Effects of single nucleotide polymorphisms of the human WDFY1 U12-type intron. (A) Schematic diagram shows exons 4 to 7 of the human WDFY1 gene. Nucleotide variations were found at residue 6 (+6) of the 5′SS consensus sequence and residue 14 (−14) upstream of the branch site. The minigenes used for the splicing assay contain a single mutation at either the 5′ + 6 or the B-4 position or dual mutations (5′Bdm) at both sites. The numbers indicate the exon or intron length in nucleotides. (B) The minigene is composed of exons 4 to 7 with internally truncated introns (length indicated by the numbers). Translation start and stop codons are in frame at the 5′ end of exon 4 and 3′ end of exon 7, respectively. The use of the cryptic splice sites b1, b2, d, c yielded aberrant transcripts (see panel C). (C) HEK 293 cells were transfected with a minigene reporter as indicted. Total RNA was collected 24-h post-transfection and subjected to RT-PCR analysis using ³²P-labeled primers. The identity of the cDNA products is shown at the right; hatched boxes represent truncated exons. The bar graph shows the relative abundance of the major splicing products as a percentage; the data were obtained from two to three independent experiments. The ∼330-bp band (asterisk) included a variety of aberrantly spliced JNK products, none of which expressed dominantly, and therefore was tentatively ignored in the graph. (D) A U12 snRNA expression vector was co-transfected with the wild-type or B-4CA WDFY1 minigene into HEK 293 cells. Splicing of the WDFY1 transcripts was examined as in panel C. The bar graph is as in panel C. (E) Model shows alternative splicing of the WDFY1 U12-type intron induced by genetic mutations.

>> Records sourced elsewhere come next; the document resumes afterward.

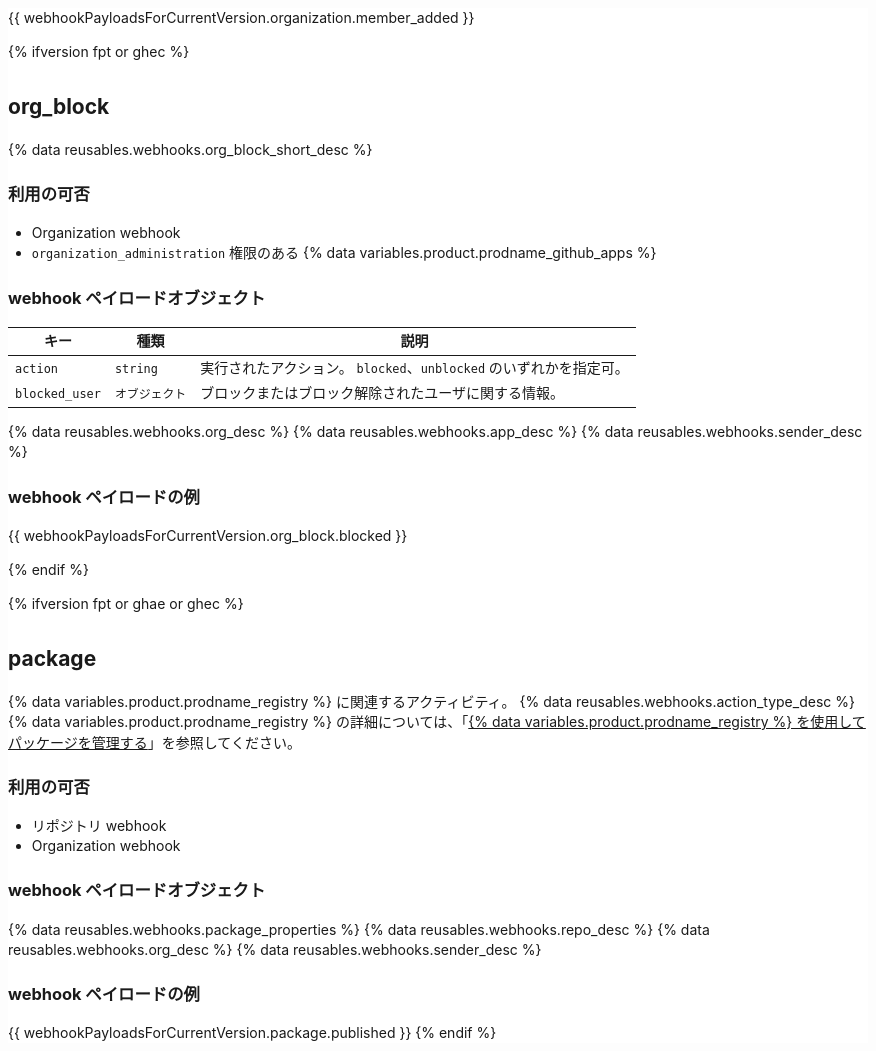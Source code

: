{{ webhookPayloadsForCurrentVersion.organization.member_added }}

{% ifversion fpt or ghec %}

## org_block

{% data reusables.webhooks.org_block_short_desc %}

### 利用の可否

- Organization webhook
- `organization_administration` 権限のある {% data variables.product.prodname_github_apps %}

### webhook ペイロードオブジェクト

| キー             | 種類       | 説明                                           |
| -------------- | -------- | -------------------------------------------- |
| `action`       | `string` | 実行されたアクション。 `blocked`、`unblocked` のいずれかを指定可。 |
| `blocked_user` | `オブジェクト` | ブロックまたはブロック解除されたユーザに関する情報。                   |
{% data reusables.webhooks.org_desc %}
{% data reusables.webhooks.app_desc %}
{% data reusables.webhooks.sender_desc %}

### webhook ペイロードの例

{{ webhookPayloadsForCurrentVersion.org_block.blocked }}

{% endif %}

{% ifversion fpt or ghae or ghec %}

## package

{% data variables.product.prodname_registry %} に関連するアクティビティ。 {% data reusables.webhooks.action_type_desc %} {% data variables.product.prodname_registry %} の詳細については、「[{% data variables.product.prodname_registry %} を使用してパッケージを管理する](/github/managing-packages-with-github-packages)」を参照してください。

### 利用の可否

- リポジトリ webhook
- Organization webhook

### webhook ペイロードオブジェクト

{% data reusables.webhooks.package_properties %}
{% data reusables.webhooks.repo_desc %}
{% data reusables.webhooks.org_desc %}
{% data reusables.webhooks.sender_desc %}

### webhook ペイロードの例

{{ webhookPayloadsForCurrentVersion.package.published }}
{% endif %}
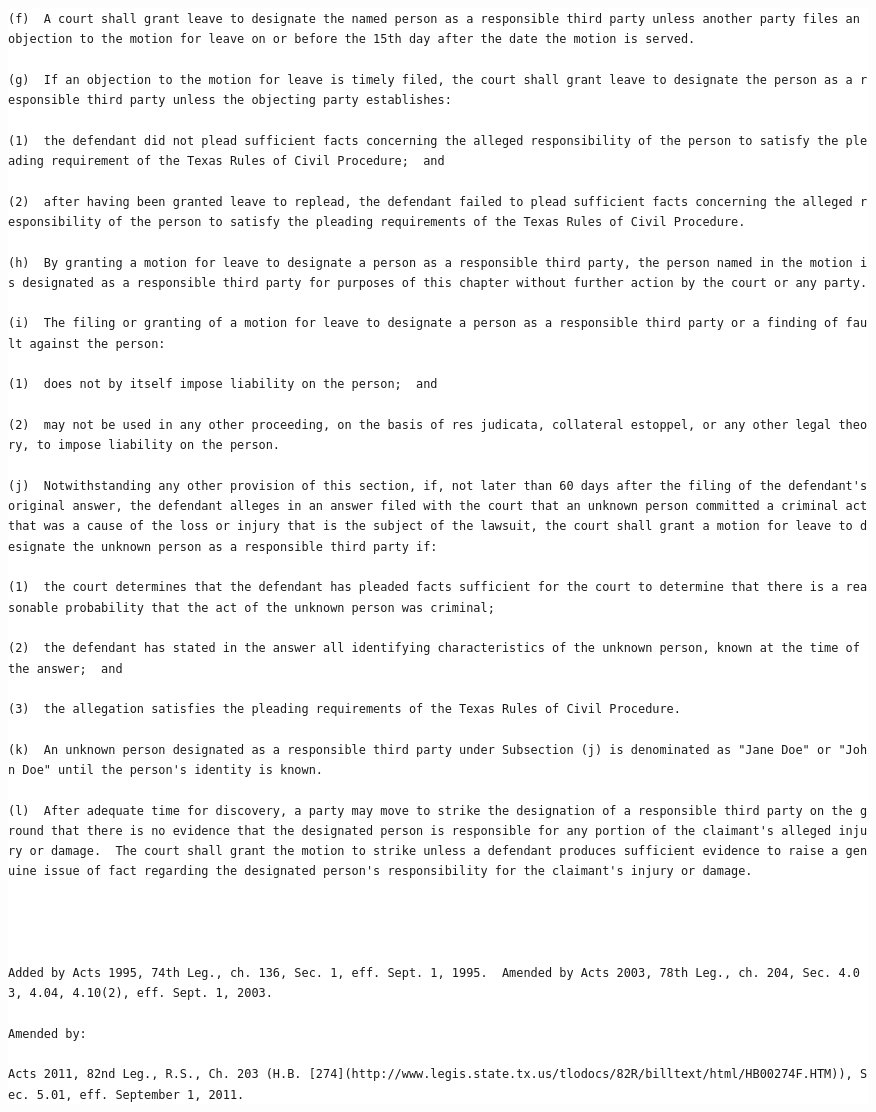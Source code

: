     (f)  A court shall grant leave to designate the named person as a responsible third party unless another party files an objection to the motion for leave on or before the 15th day after the date the motion is served.
    
    (g)  If an objection to the motion for leave is timely filed, the court shall grant leave to designate the person as a responsible third party unless the objecting party establishes:
    
    (1)  the defendant did not plead sufficient facts concerning the alleged responsibility of the person to satisfy the pleading requirement of the Texas Rules of Civil Procedure;  and
    
    (2)  after having been granted leave to replead, the defendant failed to plead sufficient facts concerning the alleged responsibility of the person to satisfy the pleading requirements of the Texas Rules of Civil Procedure.
    
    (h)  By granting a motion for leave to designate a person as a responsible third party, the person named in the motion is designated as a responsible third party for purposes of this chapter without further action by the court or any party.
    
    (i)  The filing or granting of a motion for leave to designate a person as a responsible third party or a finding of fault against the person:
    
    (1)  does not by itself impose liability on the person;  and
    
    (2)  may not be used in any other proceeding, on the basis of res judicata, collateral estoppel, or any other legal theory, to impose liability on the person.
    
    (j)  Notwithstanding any other provision of this section, if, not later than 60 days after the filing of the defendant's original answer, the defendant alleges in an answer filed with the court that an unknown person committed a criminal act that was a cause of the loss or injury that is the subject of the lawsuit, the court shall grant a motion for leave to designate the unknown person as a responsible third party if:
    
    (1)  the court determines that the defendant has pleaded facts sufficient for the court to determine that there is a reasonable probability that the act of the unknown person was criminal;
    
    (2)  the defendant has stated in the answer all identifying characteristics of the unknown person, known at the time of the answer;  and
    
    (3)  the allegation satisfies the pleading requirements of the Texas Rules of Civil Procedure.
    
    (k)  An unknown person designated as a responsible third party under Subsection (j) is denominated as "Jane Doe" or "John Doe" until the person's identity is known.
    
    (l)  After adequate time for discovery, a party may move to strike the designation of a responsible third party on the ground that there is no evidence that the designated person is responsible for any portion of the claimant's alleged injury or damage.  The court shall grant the motion to strike unless a defendant produces sufficient evidence to raise a genuine issue of fact regarding the designated person's responsibility for the claimant's injury or damage.
    
    
    
    
    Added by Acts 1995, 74th Leg., ch. 136, Sec. 1, eff. Sept. 1, 1995.  Amended by Acts 2003, 78th Leg., ch. 204, Sec. 4.03, 4.04, 4.10(2), eff. Sept. 1, 2003.
    
    Amended by: 
    
    Acts 2011, 82nd Leg., R.S., Ch. 203 (H.B. [274](http://www.legis.state.tx.us/tlodocs/82R/billtext/html/HB00274F.HTM)), Sec. 5.01, eff. September 1, 2011.
    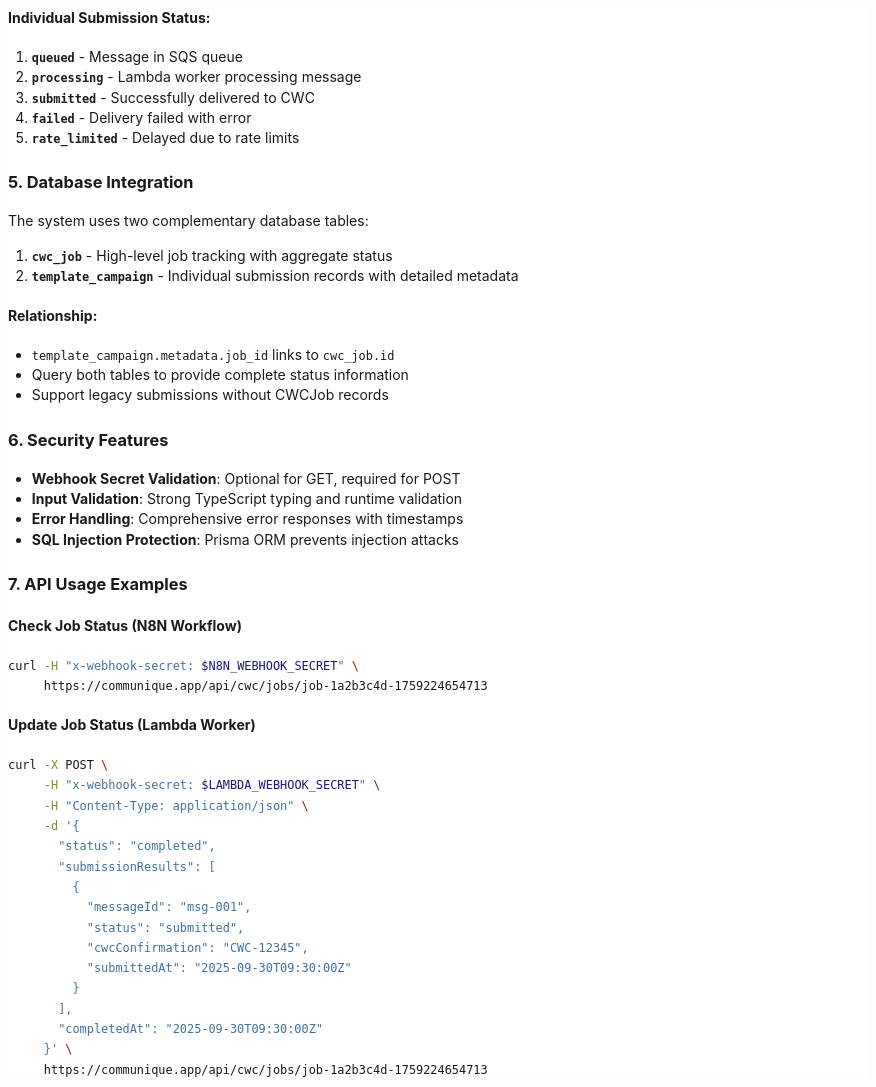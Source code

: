 #### Individual Submission Status:

1. **`queued`** - Message in SQS queue
2. **`processing`** - Lambda worker processing message
3. **`submitted`** - Successfully delivered to CWC
4. **`failed`** - Delivery failed with error
5. **`rate_limited`** - Delayed due to rate limits

### 5. Database Integration

The system uses two complementary database tables:

1. **`cwc_job`** - High-level job tracking with aggregate status
2. **`template_campaign`** - Individual submission records with detailed metadata

#### Relationship:

- `template_campaign.metadata.job_id` links to `cwc_job.id`
- Query both tables to provide complete status information
- Support legacy submissions without CWCJob records

### 6. Security Features

- **Webhook Secret Validation**: Optional for GET, required for POST
- **Input Validation**: Strong TypeScript typing and runtime validation
- **Error Handling**: Comprehensive error responses with timestamps
- **SQL Injection Protection**: Prisma ORM prevents injection attacks

### 7. API Usage Examples

#### Check Job Status (N8N Workflow)

```bash
curl -H "x-webhook-secret: $N8N_WEBHOOK_SECRET" \
     https://communique.app/api/cwc/jobs/job-1a2b3c4d-1759224654713
```

#### Update Job Status (Lambda Worker)

```bash
curl -X POST \
     -H "x-webhook-secret: $LAMBDA_WEBHOOK_SECRET" \
     -H "Content-Type: application/json" \
     -d '{
       "status": "completed",
       "submissionResults": [
         {
           "messageId": "msg-001",
           "status": "submitted",
           "cwcConfirmation": "CWC-12345",
           "submittedAt": "2025-09-30T09:30:00Z"
         }
       ],
       "completedAt": "2025-09-30T09:30:00Z"
     }' \
     https://communique.app/api/cwc/jobs/job-1a2b3c4d-1759224654713
```

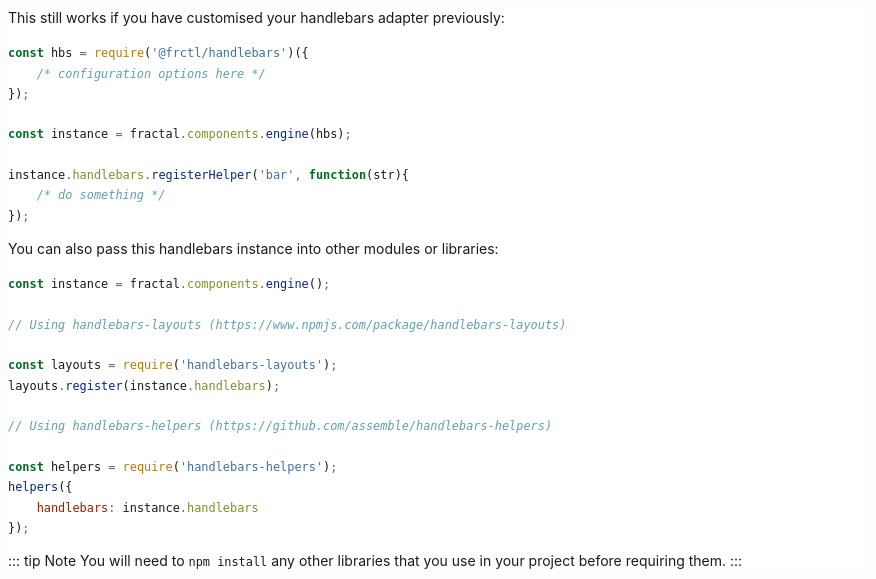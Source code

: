 This still works if you have customised your handlebars adapter previously:

```js
const hbs = require('@frctl/handlebars')({
    /* configuration options here */
});

const instance = fractal.components.engine(hbs);

instance.handlebars.registerHelper('bar', function(str){
    /* do something */
});

```

You can also pass this handlebars instance into other modules or libraries:

```js
const instance = fractal.components.engine();

// Using handlebars-layouts (https://www.npmjs.com/package/handlebars-layouts)

const layouts = require('handlebars-layouts');
layouts.register(instance.handlebars);

// Using handlebars-helpers (https://github.com/assemble/handlebars-helpers)

const helpers = require('handlebars-helpers');
helpers({
    handlebars: instance.handlebars
});
```

::: tip Note
You will need to `npm install` any other libraries that you use in your project before requiring them.
:::
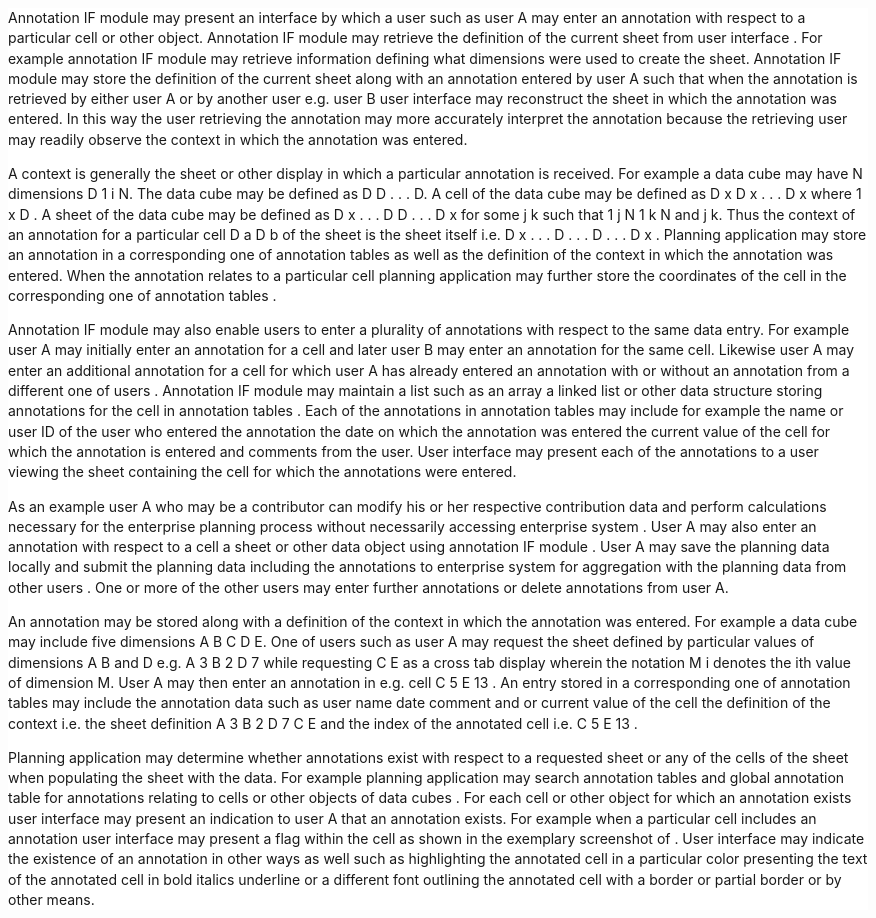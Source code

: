 Annotation IF module may present an interface by which a user such as user A may enter an annotation with respect to a particular cell or other object. Annotation IF module may retrieve the definition of the current sheet from user interface . For example annotation IF module may retrieve information defining what dimensions were used to create the sheet. Annotation IF module may store the definition of the current sheet along with an annotation entered by user A such that when the annotation is retrieved by either user A or by another user e.g. user B user interface may reconstruct the sheet in which the annotation was entered. In this way the user retrieving the annotation may more accurately interpret the annotation because the retrieving user may readily observe the context in which the annotation was entered.

A context is generally the sheet or other display in which a particular annotation is received. For example a data cube may have N dimensions D 1 i N. The data cube may be defined as D D . . . D. A cell of the data cube may be defined as D x D x . . . D x where 1 x D . A sheet of the data cube may be defined as D x . . . D D . . . D x for some j k such that 1 j N 1 k N and j k. Thus the context of an annotation for a particular cell D a D b of the sheet is the sheet itself i.e. D x . . . D . . . D . . . D x . Planning application may store an annotation in a corresponding one of annotation tables as well as the definition of the context in which the annotation was entered. When the annotation relates to a particular cell planning application may further store the coordinates of the cell in the corresponding one of annotation tables .

Annotation IF module may also enable users to enter a plurality of annotations with respect to the same data entry. For example user A may initially enter an annotation for a cell and later user B may enter an annotation for the same cell. Likewise user A may enter an additional annotation for a cell for which user A has already entered an annotation with or without an annotation from a different one of users . Annotation IF module may maintain a list such as an array a linked list or other data structure storing annotations for the cell in annotation tables . Each of the annotations in annotation tables may include for example the name or user ID of the user who entered the annotation the date on which the annotation was entered the current value of the cell for which the annotation is entered and comments from the user. User interface may present each of the annotations to a user viewing the sheet containing the cell for which the annotations were entered.

As an example user A who may be a contributor can modify his or her respective contribution data and perform calculations necessary for the enterprise planning process without necessarily accessing enterprise system . User A may also enter an annotation with respect to a cell a sheet or other data object using annotation IF module . User A may save the planning data locally and submit the planning data including the annotations to enterprise system for aggregation with the planning data from other users . One or more of the other users may enter further annotations or delete annotations from user A.

An annotation may be stored along with a definition of the context in which the annotation was entered. For example a data cube may include five dimensions A B C D E. One of users such as user A may request the sheet defined by particular values of dimensions A B and D e.g. A 3 B 2 D 7 while requesting C E as a cross tab display wherein the notation M i denotes the ith value of dimension M. User A may then enter an annotation in e.g. cell C 5 E 13 . An entry stored in a corresponding one of annotation tables may include the annotation data such as user name date comment and or current value of the cell the definition of the context i.e. the sheet definition A 3 B 2 D 7 C E and the index of the annotated cell i.e. C 5 E 13 .

Planning application may determine whether annotations exist with respect to a requested sheet or any of the cells of the sheet when populating the sheet with the data. For example planning application may search annotation tables and global annotation table for annotations relating to cells or other objects of data cubes . For each cell or other object for which an annotation exists user interface may present an indication to user A that an annotation exists. For example when a particular cell includes an annotation user interface may present a flag within the cell as shown in the exemplary screenshot of . User interface may indicate the existence of an annotation in other ways as well such as highlighting the annotated cell in a particular color presenting the text of the annotated cell in bold italics underline or a different font outlining the annotated cell with a border or partial border or by other means.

A 5′SS mutation activates cryptic U2-type 5′SSs in exon 5 (upper panel). A branch-site consensus mutation promotes the use of cryptic 5′SSs in exon 5 by the U2-type spliceosome or cryptic 3′SSs in exon 6 by the U2-type spliceosome (middle panel). Bottom: A double mutant is spliced only by the U2-type spliceosome, yielding aberrant mRNA products (lower panel).

Figure 3.

U12-type introns present in splicing factor genes may impact on gene expression. When the level or activity of a splicing factor encoded by a U12-type intron-containing gene is altered due to defective U12-type intron splicing (grey lines), aberrant splicing of its target pre-mRNAs may thus be observed.